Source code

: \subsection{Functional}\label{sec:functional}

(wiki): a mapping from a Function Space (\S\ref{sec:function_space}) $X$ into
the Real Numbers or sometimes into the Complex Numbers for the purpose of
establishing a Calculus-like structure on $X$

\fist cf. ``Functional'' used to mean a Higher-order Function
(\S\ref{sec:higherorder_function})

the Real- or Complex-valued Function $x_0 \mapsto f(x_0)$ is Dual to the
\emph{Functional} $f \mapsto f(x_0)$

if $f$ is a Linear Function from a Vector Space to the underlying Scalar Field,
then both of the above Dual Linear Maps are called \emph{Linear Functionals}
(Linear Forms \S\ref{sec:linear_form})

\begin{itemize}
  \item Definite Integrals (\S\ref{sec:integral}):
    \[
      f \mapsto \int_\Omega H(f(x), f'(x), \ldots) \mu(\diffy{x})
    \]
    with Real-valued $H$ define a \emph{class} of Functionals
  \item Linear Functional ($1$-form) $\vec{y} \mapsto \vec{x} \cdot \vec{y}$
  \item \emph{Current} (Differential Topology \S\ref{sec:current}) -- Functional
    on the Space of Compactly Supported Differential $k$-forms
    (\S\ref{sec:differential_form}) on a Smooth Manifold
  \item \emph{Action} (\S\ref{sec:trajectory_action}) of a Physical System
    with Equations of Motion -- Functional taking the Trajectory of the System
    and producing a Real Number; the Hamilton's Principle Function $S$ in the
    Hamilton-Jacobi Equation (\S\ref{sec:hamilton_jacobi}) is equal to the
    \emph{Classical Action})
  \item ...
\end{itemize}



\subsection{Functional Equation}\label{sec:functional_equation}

WHAT THE TASK ASKS → This exercise calls for an exact reproduction of the material.

YOUR SOLUTION →
Source code

: \subsection{Functional}\label{sec:functional}

(wiki): a mapping from a Function Space (\S\ref{sec:function_space}) $X$ into
the Real Numbers or sometimes into the Complex Numbers for the purpose of
establishing a Calculus-like structure on $X$

\fist cf. ``Functional'' used to mean a Higher-order Function
(\S\ref{sec:higherorder_function})

the Real- or Complex-valued Function $x_0 \mapsto f(x_0)$ is Dual to the
\emph{Functional} $f \mapsto f(x_0)$

if $f$ is a Linear Function from a Vector Space to the underlying Scalar Field,
then both of the above Dual Linear Maps are called \emph{Linear Functionals}
(Linear Forms \S\ref{sec:linear_form})

\begin{itemize}
  \item Definite Integrals (\S\ref{sec:integral}):
    \[
      f \mapsto \int_\Omega H(f(x), f'(x), \ldots) \mu(\diffy{x})
    \]
    with Real-valued $H$ define a \emph{class} of Functionals
  \item Linear Functional ($1$-form) $\vec{y} \mapsto \vec{x} \cdot \vec{y}$
  \item \emph{Current} (Differential Topology \S\ref{sec:current}) -- Functional
    on the Space of Compactly Supported Differential $k$-forms
    (\S\ref{sec:differential_form}) on a Smooth Manifold
  \item \emph{Action} (\S\ref{sec:trajectory_action}) of a Physical System
    with Equations of Motion -- Functional taking the Trajectory of the System
    and producing a Real Number; the Hamilton's Principle Function $S$ in the
    Hamilton-Jacobi Equation (\S\ref{sec:hamilton_jacobi}) is equal to the
    \emph{Classical Action})
  \item ...
\end{itemize}



\subsection{Functional Equation}\label{sec:functional_equation}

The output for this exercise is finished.